The Trump administration doubled down Tuesday on its efforts to silence the “global abortion industry,” expanding an existing ban on financing nongovernmental organizations that perform or promote abortion to include foreign entities that lobby for pro-choice policies.
Secretary of State Mike Pompeo announced Tuesday morning that he had directed the State Department to prevent any of $9 billion in foreign aid from going to groups that support pro-abortion initiatives — an expansion of the so-called “Mexico City Policy” that was first implemented by President Reagan and prohibits U.S. aid for abortions in foreign countries.
“In light of recent evidence of abortion-related advocacy by an organ of the Organization of American States, I directed my team to include a provision in foreign assistance agreements with the OAS that explicitly prohibits the use of funds to lobby for or against abortion,” Mr. Pompeo said.
Later Tuesday, a State Department spokesman elaborated to reporters, saying the U.S. would withhold $210,000 from the OAS for “certain activity” by its Inter-American Commission on Human Rights.

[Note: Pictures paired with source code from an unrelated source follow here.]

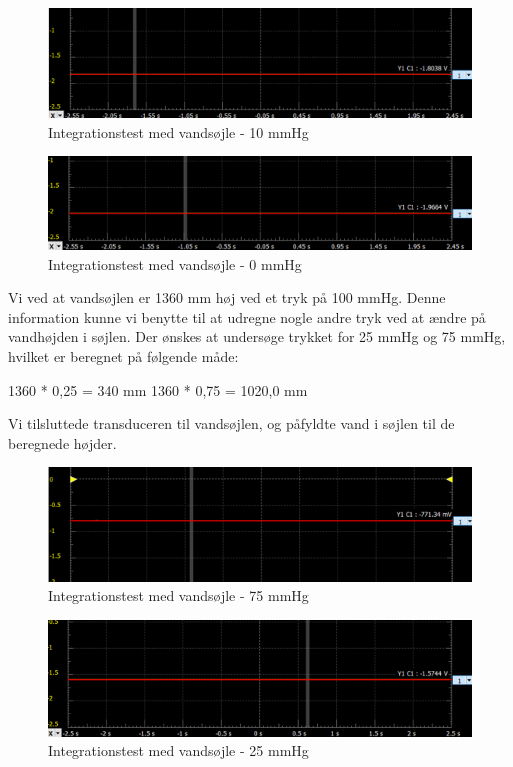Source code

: \begin{figure}[h!]
	\centering
	\includegraphics[width=0.75\linewidth]{../Rapport/Implementering_og_test/Hardware/integration10mmhg}
	\caption{Integrationstest med vandsøjle - 10 mmHg}
	\label{fig:i10mmgh}
\end{figure}

\begin{figure}[h!]
	\centering
	\includegraphics[width=0.75\linewidth]{../Rapport/Implementering_og_test/Hardware/integration0mmhg}
	\caption{Integrationstest med vandsøjle - 0 mmHg}
	\label{fig:i0mmhg}
\end{figure}

\clearpage

Vi ved at vandsøjlen er 1360 mm høj ved et tryk på 100 mmHg. Denne information kunne vi benytte til at udregne nogle andre tryk ved at ændre på vandhøjden i søjlen.
Der ønskes at undersøge trykket for 25 mmHg og 75 mmHg, hvilket er beregnet på følgende måde:

1360 * 0,25 = 340 mm
1360 * 0,75 = 1020,0 mm

Vi tilsluttede transduceren til vandsøjlen, og påfyldte vand i søjlen til de beregnede højder.

\begin{figure}[h!]
	\centering
	\includegraphics[width=0.75\linewidth]{../Rapport/Implementering_og_test/Hardware/integration75mmhg}
	\caption{Integrationstest med vandsøjle - 75 mmHg}
	\label{fig:i75mmgh}
\end{figure}

\begin{figure}[h!]
	\centering
	\includegraphics[width=0.75\linewidth]{../Rapport/Implementering_og_test/Hardware/integration25mmhg}
	\caption{Integrationstest med vandsøjle - 25 mmHg}
	\label{fig:i25mmhg}
\end{figure}


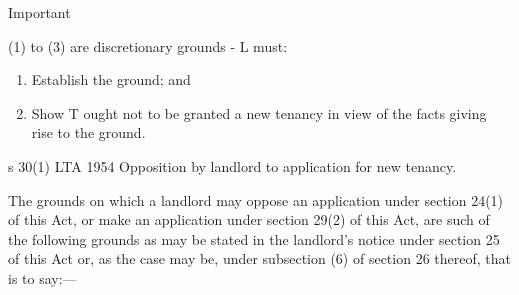 \documentclass[
]{article}
\providecommand{\tightlist}{%
  \setlength{\itemsep}{0pt}\setlength{\parskip}{0pt}}
\newenvironment{env-2aad614f-6fd6-4025-876c-fcdbeae766fb}
{
    \savenotes\tcolorbox[blanker,breakable,left=5pt,borderline west={2pt}{-4pt}{green}]
}
{
    \endtcolorbox\spewnotes
}
\newenvironment{env-4361be9f-9a08-465c-86d1-6b024e2d00e2}
{
    \savenotes\tcolorbox[blanker,breakable,left=5pt,borderline west={2pt}{-4pt}{cyan}]
}
{
    \endtcolorbox\spewnotes
}
\begin{document}
\begin{env-4361be9f-9a08-465c-86d1-6b024e2d00e2}

Important

(1) to (3) are discretionary grounds - L must:

\begin{enumerate}
\tightlist
\item
  Establish the ground; and
\item
  Show T ought not to be granted a new tenancy in view of the facts
  giving rise to the ground.
\end{enumerate}

\end{env-4361be9f-9a08-465c-86d1-6b024e2d00e2}

\begin{env-2aad614f-6fd6-4025-876c-fcdbeae766fb}

s 30(1) LTA 1954 Opposition by landlord to application for new tenancy.

The grounds on which a landlord may oppose an application under section
24(1) of this Act, or make an application under section 29(2) of this
Act, are such of the following grounds as may be stated in the
landlord's notice under section 25 of this Act or, as the case may be,
under subsection (6) of section 26 thereof, that is to say:---


\end{env-2aad614f-6fd6-4025-876c-fcdbeae766fb}
\end{document}
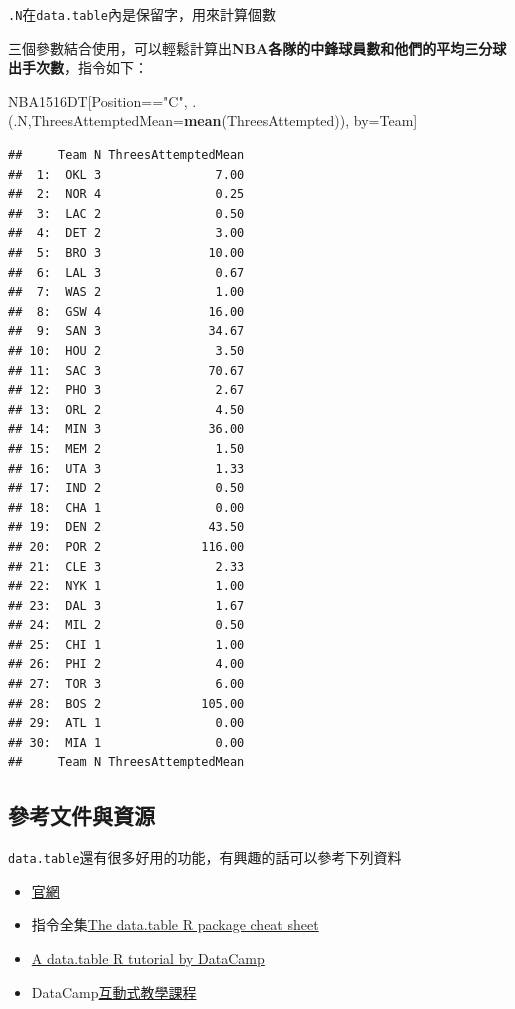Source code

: \documentclass[]{book}
\newenvironment{Shaded}{\begin{snugshade}}{\end{snugshade}}
\newcommand{\KeywordTok}[1]{\textcolor[rgb]{0.13,0.29,0.53}{\textbf{{#1}}}}
\newcommand{\DataTypeTok}[1]{\textcolor[rgb]{0.13,0.29,0.53}{{#1}}}
\newcommand{\StringTok}[1]{\textcolor[rgb]{0.31,0.60,0.02}{{#1}}}
\newcommand{\NormalTok}[1]{{#1}}
\providecommand{\tightlist}{%
  \setlength{\itemsep}{0pt}\setlength{\parskip}{0pt}}
\theoremstyle{definition}
\theoremstyle{definition}
\theoremstyle{remark}
\begin{document}
\texttt{.N}在\texttt{data.table}內是保留字，用來計算個數

三個參數結合使用，可以輕鬆計算出\textbf{NBA各隊的中鋒球員數和他們的平均三分球出手次數}，指令如下：

\begin{Shaded}
\begin{Highlighting}[]
\NormalTok{NBA1516DT[Position==}\StringTok{"C"}\NormalTok{,}
          \NormalTok{.(.N,}\DataTypeTok{ThreesAttemptedMean=}\KeywordTok{mean}\NormalTok{(ThreesAttempted)),}
          \NormalTok{by=Team]}
\end{Highlighting}
\end{Shaded}

\begin{verbatim}
##     Team N ThreesAttemptedMean
##  1:  OKL 3                7.00
##  2:  NOR 4                0.25
##  3:  LAC 2                0.50
##  4:  DET 2                3.00
##  5:  BRO 3               10.00
##  6:  LAL 3                0.67
##  7:  WAS 2                1.00
##  8:  GSW 4               16.00
##  9:  SAN 3               34.67
## 10:  HOU 2                3.50
## 11:  SAC 3               70.67
## 12:  PHO 3                2.67
## 13:  ORL 2                4.50
## 14:  MIN 3               36.00
## 15:  MEM 2                1.50
## 16:  UTA 3                1.33
## 17:  IND 2                0.50
## 18:  CHA 1                0.00
## 19:  DEN 2               43.50
## 20:  POR 2              116.00
## 21:  CLE 3                2.33
## 22:  NYK 1                1.00
## 23:  DAL 3                1.67
## 24:  MIL 2                0.50
## 25:  CHI 1                1.00
## 26:  PHI 2                4.00
## 27:  TOR 3                6.00
## 28:  BOS 2              105.00
## 29:  ATL 1                0.00
## 30:  MIA 1                0.00
##     Team N ThreesAttemptedMean
\end{verbatim}

\subsection{參考文件與資源}

\texttt{data.table}還有很多好用的功能，有興趣的話可以參考下列資料

\begin{itemize}
\tightlist
\item
  \href{https://github.com/Rdatatable/data.table/wiki}{官網}
\item
  指令全集\href{https://s3.amazonaws.com/assets.datacamp.com/img/blog/data+table+cheat+sheet.pdf}{The
  data.table R package cheat sheet}
\item
  \href{https://www.datacamp.com/community/tutorials/data-table-r-tutorial\#gs.vzMYa_k}{A
  data.table R tutorial by DataCamp}
\item
  DataCamp\href{https://www.datacamp.com/courses/data-table-data-manipulation-r-tutorial}{互動式教學課程}
\end{itemize}
\end{document}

He said the commission had violated the Siljander Amendment, a 1981 measure that bars foreign aid for groups that lobby for abortion.
“We’ve been aware that this has been part of the conversation in the U.S. for a few months now [but] I don’t know what exactly they might’ve looked at,” Maria Rivero, a spokeswoman for the Inter-American Commission on Human Rights, told The Washington Times.
Ms. Rivero cited a December letter that eight U.S. senators, including Republican Sens. James Lankford of Oklahoma and Joni Ernst of Iowa, sent to the State Department that said the Inter-American Commission on Human Rights and the Commission on Women “aggressively lobby pro-life sovereign nations to legalize abortion.”
As for the Inter-American Commission’s lobbying, Ms. Rivero pointed to public statements the group has made over the last two years that have espoused views on abortion:
• In October 2017, a press release quoted Margarette May Macaulay, the organization’s rapporteur on the rights of women, as saying, “It is important to draw attention to the difficulties women, girls and adolescents continue to face to obtain access to various sexual and reproductive health services.”
• A September 2017 release welcomed the Chilean government’s decision to decriminalize abortion for rape, the life of the mother and fetal viability.
• A March 7, 2018, statement welcomed El Salvador’s decision to commute the sentence of Teodora del Carmen Vasquez, who was imprisoned for 10 years after her miscarriage.
Asked if the State Department — which pushed for creating the Inter-American Commission on Human Rights — is shortchanging health care aid in pursuit of an ideological victory, department spokesman Robert Palladino said, “We see no inconsistencies.”
Pro-life activists cheered the announcement, saying it represents another bolstering of pro-life policies they see as a hallmark of the Trump administration.
“Money is fungible and we are excited to see Secretary Pompeo taking additional steps to ensure that Americans’ hard-earned dollars are actually used for health assistance, not funneled to groups that push abortion,” the pro-life group Susan B. Anthony List said in an email.
Pro-choice supporters criticized the policy expansion as endangering the lives of women abroad.
“Further expanding the Global Gag Rule puts international organizations in an impossible position: provide women the full scope of reproductive health care services or deny critical funding that saves lives. That is unconscionable,” Sen. Jeanne Shaheen, New Hampshire Democrat, said in a statement.